Доминик смотрел на нее в ужасе и восхищении. Альтернатива, которую Женевьева нарисовала, была отвратительно точна, если взглянуть на предполагаемый брак по расчету с такой точки зрения.
— Я не стану участвовать в твоей абсурдной авантюре, — заявил он, сердясь на себя за то, что не может открыто признать ее правоту. — Это просто ребячество. Ничего сверхъестественного в предложении твоего отца нет.

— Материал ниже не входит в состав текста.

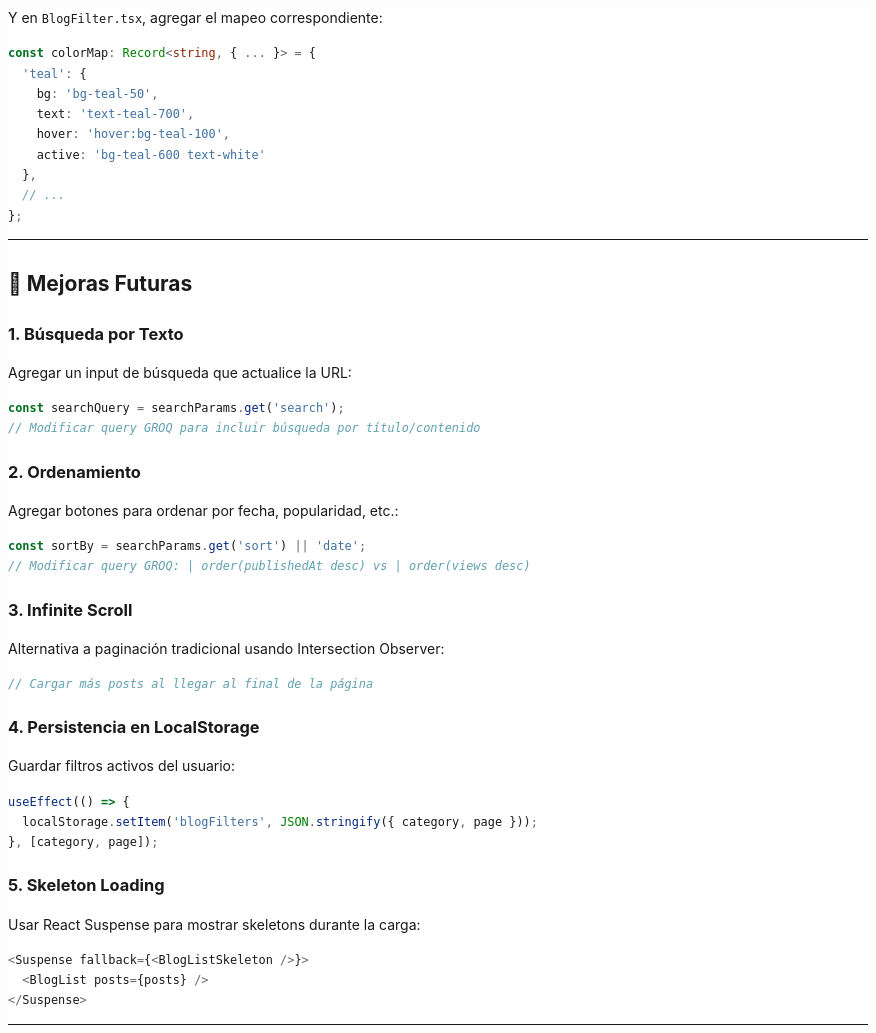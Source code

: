 Y en `BlogFilter.tsx`, agregar el mapeo correspondiente:
```typescript
const colorMap: Record<string, { ... }> = {
  'teal': {
    bg: 'bg-teal-50',
    text: 'text-teal-700',
    hover: 'hover:bg-teal-100',
    active: 'bg-teal-600 text-white'
  },
  // ...
};
```

---

## 🎯 Mejoras Futuras

### **1. Búsqueda por Texto**
Agregar un input de búsqueda que actualice la URL:
```typescript
const searchQuery = searchParams.get('search');
// Modificar query GROQ para incluir búsqueda por título/contenido
```

### **2. Ordenamiento**
Agregar botones para ordenar por fecha, popularidad, etc.:
```typescript
const sortBy = searchParams.get('sort') || 'date';
// Modificar query GROQ: | order(publishedAt desc) vs | order(views desc)
```

### **3. Infinite Scroll**
Alternativa a paginación tradicional usando Intersection Observer:
```typescript
// Cargar más posts al llegar al final de la página
```

### **4. Persistencia en LocalStorage**
Guardar filtros activos del usuario:
```typescript
useEffect(() => {
  localStorage.setItem('blogFilters', JSON.stringify({ category, page }));
}, [category, page]);
```

### **5. Skeleton Loading**
Usar React Suspense para mostrar skeletons durante la carga:
```typescript
<Suspense fallback={<BlogListSkeleton />}>
  <BlogList posts={posts} />
</Suspense>
```

---
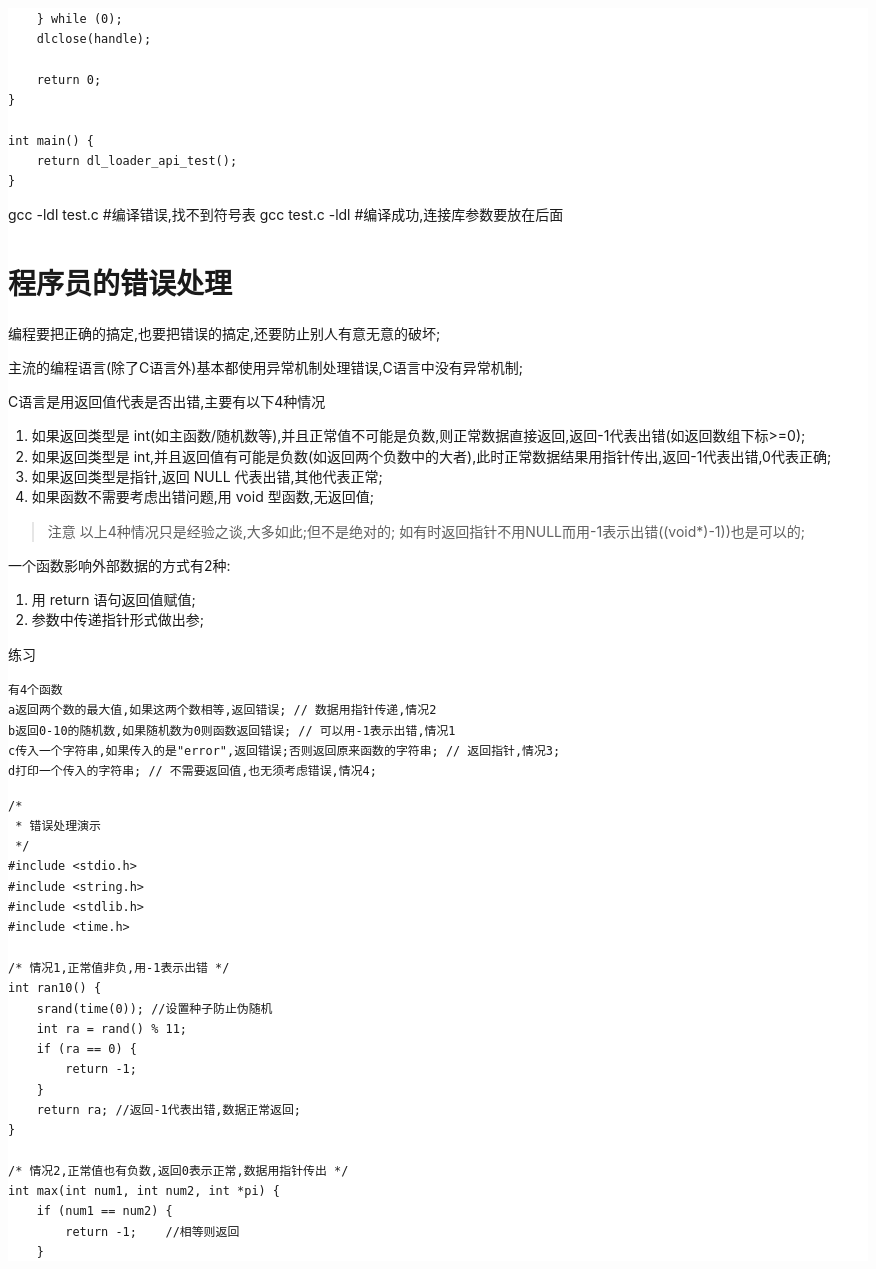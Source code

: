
 ```
    } while (0);
    dlclose(handle);

    return 0;
}

int main() {
    return dl_loader_api_test();
}

```
gcc -ldl test.c #编译错误,找不到符号表
gcc test.c -ldl #编译成功,连接库参数要放在后面

# 程序员的错误处理
编程要把正确的搞定,也要把错误的搞定,还要防止别人有意无意的破坏;

主流的编程语言(除了C语言外)基本都使用异常机制处理错误,C语言中没有异常机制;

C语言是用返回值代表是否出错,主要有以下4种情况
1. 如果返回类型是 int(如主函数/随机数等),并且正常值不可能是负数,则正常数据直接返回,返回-1代表出错(如返回数组下标>=0);
2. 如果返回类型是 int,并且返回值有可能是负数(如返回两个负数中的大者),此时正常数据结果用指针传出,返回-1代表出错,0代表正确;
3. 如果返回类型是指针,返回 NULL 代表出错,其他代表正常;
4. 如果函数不需要考虑出错问题,用 void 型函数,无返回值;
> 注意
    以上4种情况只是经验之谈,大多如此;但不是绝对的;
    如有时返回指针不用NULL而用-1表示出错((void*)-1))也是可以的;

一个函数影响外部数据的方式有2种:
1. 用 return 语句返回值赋值;
2. 参数中传递指针形式做出参;

练习
```
有4个函数
a返回两个数的最大值,如果这两个数相等,返回错误; // 数据用指针传递,情况2
b返回0-10的随机数,如果随机数为0则函数返回错误; // 可以用-1表示出错,情况1
c传入一个字符串,如果传入的是"error",返回错误;否则返回原来函数的字符串; // 返回指针,情况3;
d打印一个传入的字符串; // 不需要返回值,也无须考虑错误,情况4;
```

```
/*
 * 错误处理演示
 */
#include <stdio.h>
#include <string.h>
#include <stdlib.h>
#include <time.h>

/* 情况1,正常值非负,用-1表示出错 */
int ran10() {
    srand(time(0)); //设置种子防止伪随机
    int ra = rand() % 11;
    if (ra == 0) {
        return -1;
    }
    return ra; //返回-1代表出错,数据正常返回;
}

/* 情况2,正常值也有负数,返回0表示正常,数据用指针传出 */
int max(int num1, int num2, int *pi) {
    if (num1 == num2) {
        return -1;    //相等则返回
    }
```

Ситуация, с которой сталкивается почти каждая хорошо воспитанная девушка в этом городе, если только ей не повезет испытать нежное чувство к официальному избраннику, что случается крайне редко.
— Ты мне не поможешь?
Он отвернулся, чтобы не видеть горячей мольбы и отчаяния в ее глазах.
— Только не так. В этом я помогать тебе не стану, скорее наоборот. Я не так безответствен, моя дорогая, как ты, видимо, думаешь.
Доминик вышел из спальни, поскольку сказать больше было нечего. Николасу оказалось достаточно одного взгляда на мрачное, опрокинутое лицо капера, чтобы понять, что случилось нечто чрезвычайное. Сен-Дени стало не по себе, он терялся в догадках: что именно могло повергнуть пирата в такое жуткое состояние? Не сказав ни слова, Доминик спустился по лестнице и вышел на улицу, а Николас, у которого от страха бешено колотилось сердце, быстро отнес ключ на место.
С уходом Доминика Женевьеве показалось, что рухнула последняя надежда. Она даже не отдавала себе отчета в том, как рассчитывала убедить любимого помочь ей. Все ее мечты были связаны с отъездом из Нового Орлеана, хотя о столь дальнем путешествии, как в Европу, она не помышляла. Устроил бы любой большой американский город, если бы Доминик ссудил ей начальную сумму. Но его этот план шокировал и ужаснул так же, как он мог шокировать и ужаснуть какую-нибудь престарелую блюстительницу общественных нравов, а не пользующегося дурной славой разбойника, который сам с веселым презрением отвергает все светские приличия. Одной Женевьеве свой план не осуществить. У нее нет денег, нет друзей за пределами города, у которых она могла бы укрыться, нет средств передвижения, разве что ноги, но на них далеко не уйдешь.